Fig. 1: BFO/LSMO heterostructures and spin-wave transport.

a A schematic diagram of the interface of the BiFeO₃(BFO)/La_0.7Sr_0.3MnO₃(LSMO) heterostructure. The inset shows the atomically resolved interface of BFO/LSMO by annular dark field image. The yellow arrow indicates the pseudo-cubic [110] crystalline orientation of LSMO and BFO. b A schematic illustration of magnon–phonon coupling in the BFO/LSMO heterostructure. The system consists of two layers: The top layer BFO is multiferroic being both antiferromagnetic (AFM) and ferroelectric (FE) and hosts a longitudinal acoustic (LA) wave mode.

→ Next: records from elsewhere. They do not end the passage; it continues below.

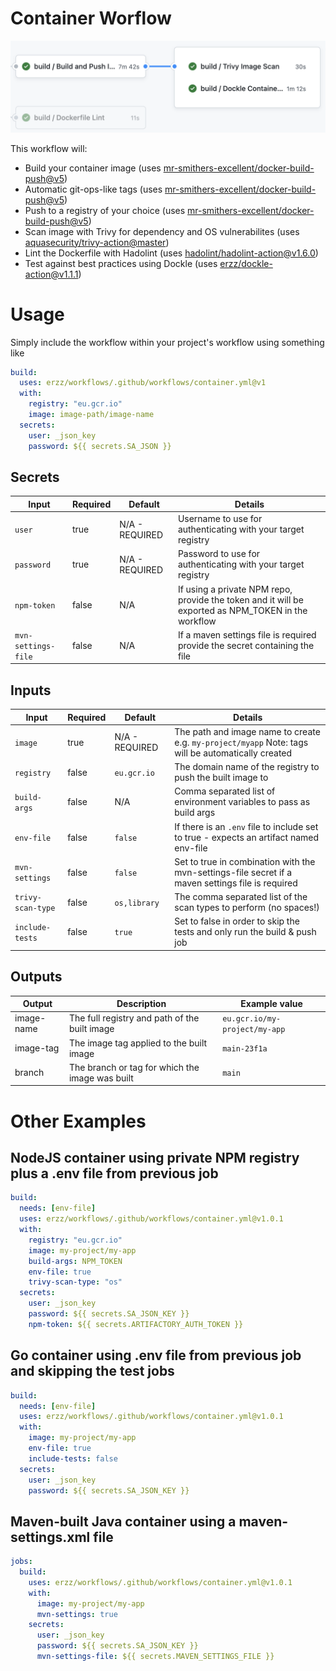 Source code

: # Container Worflow

![Container Workflow](/media/container.png)

This workflow will:

- Build your container image (uses [mr-smithers-excellent/docker-build-push@v5](https://github.com/mr-smithers-excellent/docker-build-push))
- Automatic git-ops-like tags (uses [mr-smithers-excellent/docker-build-push@v5](https://github.com/mr-smithers-excellent/docker-build-push))
- Push to a registry of your choice (uses [mr-smithers-excellent/docker-build-push@v5](https://github.com/mr-smithers-excellent/docker-build-push))
- Scan image with Trivy for dependency and OS vulnerabilites (uses [aquasecurity/trivy-action@master](https://github.com/aquasecurity/trivy-action))
- Lint the Dockerfile with Hadolint (uses [hadolint/hadolint-action@v1.6.0](https://github.com/hadolint/hadolint-action))
- Test against best practices using Dockle (uses [erzz/dockle-action@v1.1.1](https://github.com/erzz/dockle-action))

# Usage

Simply include the workflow within your project's workflow using something like

```yaml
build:
  uses: erzz/workflows/.github/workflows/container.yml@v1
  with:
    registry: "eu.gcr.io"
    image: image-path/image-name
  secrets:
    user: _json_key
    password: ${{ secrets.SA_JSON }}
```

## Secrets

| Input               | Required | Default        | Details                                                                                             |
| ------------------- | -------- | -------------- | --------------------------------------------------------------------------------------------------- |
| `user`              | true     | N/A - REQUIRED | Username to use for authenticating with your target registry                                        |
| `password`          | true     | N/A - REQUIRED | Password to use for authenticating with your target registry                                        |
| `npm-token`         | false    | N/A            | If using a private NPM repo, provide the token and it will be exported as NPM_TOKEN in the workflow |
| `mvn-settings-file` | false    | N/A            | If a maven settings file is required provide the secret containing the file                         |

## Inputs

| Input             | Required | Default        | Details                                                                                            |
| ----------------- | -------- | -------------- | -------------------------------------------------------------------------------------------------- |
| `image`           | true     | N/A - REQUIRED | The path and image name to create e.g. `my-project/myapp` Note: tags will be automatically created |
| `registry`        | false    | `eu.gcr.io`    | The domain name of the registry to push the built image to                                         |
| `build-args`      | false    | N/A            | Comma separated list of environment variables to pass as build args                                |
| `env-file`        | false    | `false`        | If there is an `.env` file to include set to true - expects an artifact named env-file             |
| `mvn-settings`    | false    | `false`        | Set to true in combination with the mvn-settings-file secret if a maven settings file is required  |
| `trivy-scan-type` | false    | `os,library`   | The comma separated list of the scan types to perform (no spaces!)                                 |
| `include-tests`   | false    | `true`         | Set to false in order to skip the tests and only run the build & push job                          |

## Outputs

| Output     | Description                                     | Example value                 |
| ---------- | ----------------------------------------------- | ----------------------------- |
| image-name | The full registry and path of the built image   | `eu.gcr.io/my-project/my-app` |
| image-tag  | The image tag applied to the built image        | `main-23f1a`                  |
| branch     | The branch or tag for which the image was built | `main`                        |

# Other Examples

## NodeJS container using private NPM registry plus a .env file from previous job

```yaml
build:
  needs: [env-file]
  uses: erzz/workflows/.github/workflows/container.yml@v1.0.1
  with:
    registry: "eu.gcr.io"
    image: my-project/my-app
    build-args: NPM_TOKEN
    env-file: true
    trivy-scan-type: "os"
  secrets:
    user: _json_key
    password: ${{ secrets.SA_JSON_KEY }}
    npm-token: ${{ secrets.ARTIFACTORY_AUTH_TOKEN }}
```

## Go container using .env file from previous job and skipping the test jobs

```yaml
build:
  needs: [env-file]
  uses: erzz/workflows/.github/workflows/container.yml@v1.0.1
  with:
    image: my-project/my-app
    env-file: true
    include-tests: false
  secrets:
    user: _json_key
    password: ${{ secrets.SA_JSON_KEY }}
```

## Maven-built Java container using a maven-settings.xml file

```yaml
jobs:
  build:
    uses: erzz/workflows/.github/workflows/container.yml@v1.0.1
    with:
      image: my-project/my-app
      mvn-settings: true
    secrets:
      user: _json_key
      password: ${{ secrets.SA_JSON_KEY }}
      mvn-settings-file: ${{ secrets.MAVEN_SETTINGS_FILE }}
```
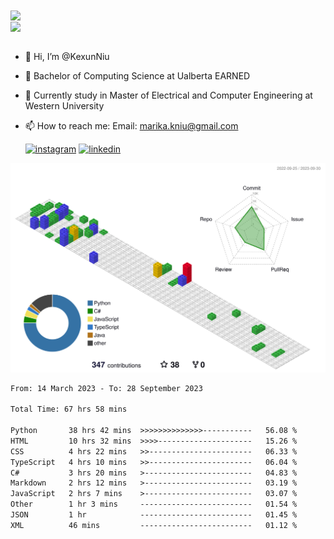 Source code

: <a href="https://github.com/anuraghazra/github-readme-stats">
  <img align="center" src="https://github-readme-stats.vercel.app/api?username=KexunNiu&show_icons=true" />
</a>
</br>
<a href="https://github.com/anuraghazra/github-readme-stats">
  <img align="center" src="https://github-readme-stats.vercel.app/api/top-langs/?username=KexunNiu" />
</a>

</br>
</br>

- 👋 Hi, I’m @KexunNiu
- 👀 Bachelor of Computing Science at Ualberta EARNED
- 🌱 Currently study in Master of Electrical and Computer Engineering at Western University
- 📫 How to reach me: Email: marika.kniu@gmail.com
  
  [![instagram](https://github.com/shikhar1020jais1/Git-Social/blob/master/Icons/Instagram1.png (Instagram))][1] [![linkedin](https://github.com/shikhar1020jais1/Git-Social/blob/master/Icons/LinkedIn1.png (LinkedIn))][2]

<!-- To Link your profile to the media buttons -->

[1]: https://www.instagram.com/barryn719_
[2]: https://www.linkedin.com/in/kexun-niu



![](./profile-3d-contrib/profile-gitblock.svg)

<!--START_SECTION:waka-->

```txt
From: 14 March 2023 - To: 28 September 2023

Total Time: 67 hrs 58 mins

Python       38 hrs 42 mins  >>>>>>>>>>>>>>-----------   56.08 %
HTML         10 hrs 32 mins  >>>>---------------------   15.26 %
CSS          4 hrs 22 mins   >>-----------------------   06.33 %
TypeScript   4 hrs 10 mins   >>-----------------------   06.04 %
C#           3 hrs 20 mins   >------------------------   04.83 %
Markdown     2 hrs 12 mins   >------------------------   03.19 %
JavaScript   2 hrs 7 mins    >------------------------   03.07 %
Other        1 hr 3 mins     -------------------------   01.54 %
JSON         1 hr            -------------------------   01.45 %
XML          46 mins         -------------------------   01.12 %
```

<!--END_SECTION:waka-->

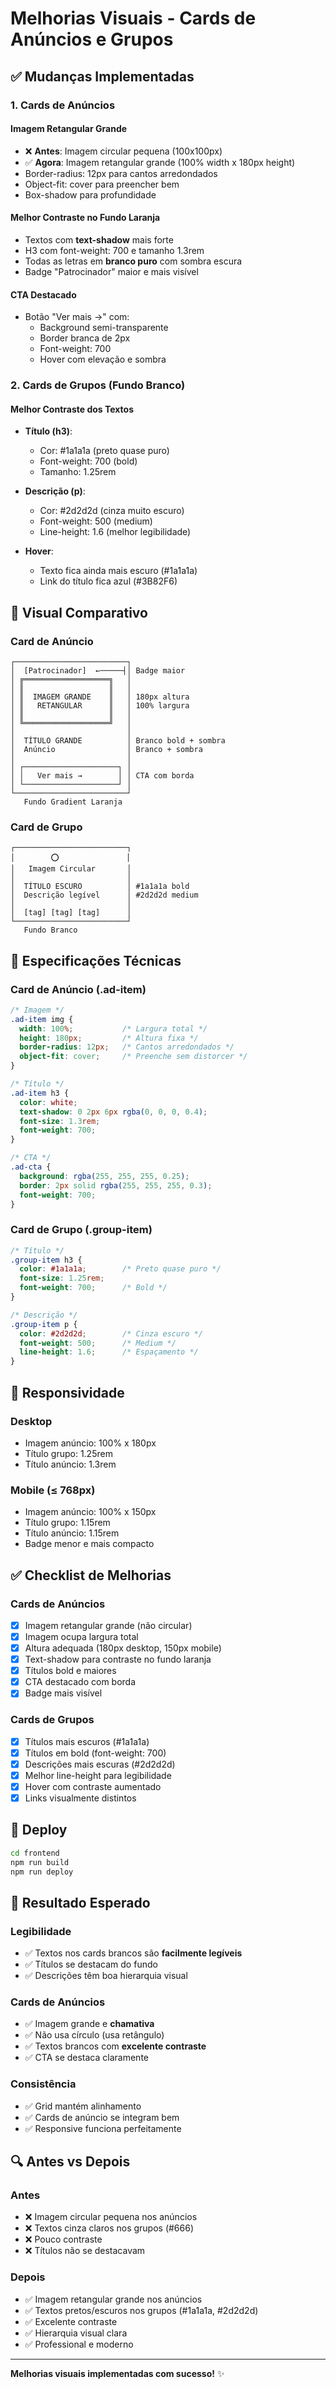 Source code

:# Melhorias Visuais - Cards de Anúncios e Grupos

## ✅ Mudanças Implementadas

### 1. **Cards de Anúncios**

#### Imagem Retangular Grande
- ❌ **Antes**: Imagem circular pequena (100x100px)
- ✅ **Agora**: Imagem retangular grande (100% width x 180px height)
- Border-radius: 12px para cantos arredondados
- Object-fit: cover para preencher bem
- Box-shadow para profundidade

#### Melhor Contraste no Fundo Laranja
- Textos com **text-shadow** mais forte
- H3 com font-weight: 700 e tamanho 1.3rem
- Todas as letras em **branco puro** com sombra escura
- Badge "Patrocinador" maior e mais visível

#### CTA Destacado
- Botão "Ver mais →" com:
  - Background semi-transparente
  - Border branca de 2px
  - Font-weight: 700
  - Hover com elevação e sombra

### 2. **Cards de Grupos (Fundo Branco)**

#### Melhor Contraste dos Textos
- **Título (h3)**:
  - Cor: #1a1a1a (preto quase puro)
  - Font-weight: 700 (bold)
  - Tamanho: 1.25rem
  
- **Descrição (p)**:
  - Cor: #2d2d2d (cinza muito escuro)
  - Font-weight: 500 (medium)
  - Line-height: 1.6 (melhor legibilidade)
  
- **Hover**:
  - Texto fica ainda mais escuro (#1a1a1a)
  - Link do título fica azul (#3B82F6)

## 🎨 Visual Comparativo

### Card de Anúncio
```
┌─────────────────────────┐
│  [Patrocinador]  ←─────┤│ Badge maior
│ ╔═══════════════════╗   │
│ ║                   ║   │
│ ║  IMAGEM GRANDE    ║   │ 180px altura
│ ║   RETANGULAR      ║   │ 100% largura
│ ║                   ║   │
│ ╚═══════════════════╝   │
│                         │
│  TÍTULO GRANDE          │ Branco bold + sombra
│  Anúncio                │ Branco + sombra
│                         │
│ ┌─────────────────────┐ │
│ │   Ver mais →        │ │ CTA com borda
│ └─────────────────────┘ │
└─────────────────────────┘
   Fundo Gradient Laranja
```

### Card de Grupo
```
┌─────────────────────────┐
│        ⭕               │
│   Imagem Circular       │
│                         │
│  TÍTULO ESCURO          │ #1a1a1a bold
│  Descrição legível      │ #2d2d2d medium
│                         │
│  [tag] [tag] [tag]      │
└─────────────────────────┘
   Fundo Branco
```

## 📐 Especificações Técnicas

### Card de Anúncio (.ad-item)

```css
/* Imagem */
.ad-item img {
  width: 100%;           /* Largura total */
  height: 180px;         /* Altura fixa */
  border-radius: 12px;   /* Cantos arredondados */
  object-fit: cover;     /* Preenche sem distorcer */
}

/* Título */
.ad-item h3 {
  color: white;
  text-shadow: 0 2px 6px rgba(0, 0, 0, 0.4);
  font-size: 1.3rem;
  font-weight: 700;
}

/* CTA */
.ad-cta {
  background: rgba(255, 255, 255, 0.25);
  border: 2px solid rgba(255, 255, 255, 0.3);
  font-weight: 700;
}
```

### Card de Grupo (.group-item)

```css
/* Título */
.group-item h3 {
  color: #1a1a1a;        /* Preto quase puro */
  font-size: 1.25rem;
  font-weight: 700;      /* Bold */
}

/* Descrição */
.group-item p {
  color: #2d2d2d;        /* Cinza escuro */
  font-weight: 500;      /* Medium */
  line-height: 1.6;      /* Espaçamento */
}
```

## 📱 Responsividade

### Desktop
- Imagem anúncio: 100% x 180px
- Título grupo: 1.25rem
- Título anúncio: 1.3rem

### Mobile (≤ 768px)
- Imagem anúncio: 100% x 150px
- Título grupo: 1.15rem  
- Título anúncio: 1.15rem
- Badge menor e mais compacto

## ✅ Checklist de Melhorias

### Cards de Anúncios
- [x] Imagem retangular grande (não circular)
- [x] Imagem ocupa largura total
- [x] Altura adequada (180px desktop, 150px mobile)
- [x] Text-shadow para contraste no fundo laranja
- [x] Títulos bold e maiores
- [x] CTA destacado com borda
- [x] Badge mais visível

### Cards de Grupos
- [x] Títulos mais escuros (#1a1a1a)
- [x] Títulos em bold (font-weight: 700)
- [x] Descrições mais escuras (#2d2d2d)
- [x] Melhor line-height para legibilidade
- [x] Hover com contraste aumentado
- [x] Links visualmente distintos

## 🚀 Deploy

```bash
cd frontend
npm run build
npm run deploy
```

## 🎯 Resultado Esperado

### Legibilidade
- ✅ Textos nos cards brancos são **facilmente legíveis**
- ✅ Títulos se destacam do fundo
- ✅ Descrições têm boa hierarquia visual

### Cards de Anúncios
- ✅ Imagem grande e **chamativa**
- ✅ Não usa círculo (usa retângulo)
- ✅ Textos brancos com **excelente contraste**
- ✅ CTA se destaca claramente

### Consistência
- ✅ Grid mantém alinhamento
- ✅ Cards de anúncio se integram bem
- ✅ Responsive funciona perfeitamente

## 🔍 Antes vs Depois

### Antes
- ❌ Imagem circular pequena nos anúncios
- ❌ Textos cinza claros nos grupos (#666)
- ❌ Pouco contraste
- ❌ Títulos não se destacavam

### Depois  
- ✅ Imagem retangular grande nos anúncios
- ✅ Textos pretos/escuros nos grupos (#1a1a1a, #2d2d2d)
- ✅ Excelente contraste
- ✅ Hierarquia visual clara
- ✅ Professional e moderno

---

**Melhorias visuais implementadas com sucesso!** ✨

The bottom layer consists of the ferromagnetic (FM) LSMO layer with an in-plane uniaxial anisotropy. The phonons in BFO and magnons in LSMO are hybridized via magnetoelastic coupling at the interfacial layer owing to the interfacial exchange coupling between LSMO and BFO and magnetoelastic interaction within the BFO. c A scanning electron microscope (SEM) image of a magnonic device for measuring spin-wave transmission. The field is applied in the plane and rotated with respect to the [110] crystalline orientation of BFO (LSMO). The inset is a zoom-in image showing two integrated gold antennas NSL1 and NSL2 with a center-to-center distance \(d=6\,{{\upmu }}{{{{{\rm{m}}}}}}\). d Spin-wave transmission spectra \({S}_{21}\) (spin waves excited at NSL1 and detected at NSL2), where mode X and Y are marked. A single spectrum is extracted at \({{{{{\rm{\theta }}}}}}=90^\circ\), from which a frequency span \(\triangle f\) is extracted for the derivation of the spin-wave group velocity used in Eq. (1). The data displayed in the map is the imaginary part of the transmission spectra, and the color bar denotes the amplitude of the imaginary part, which is in arbitrary units.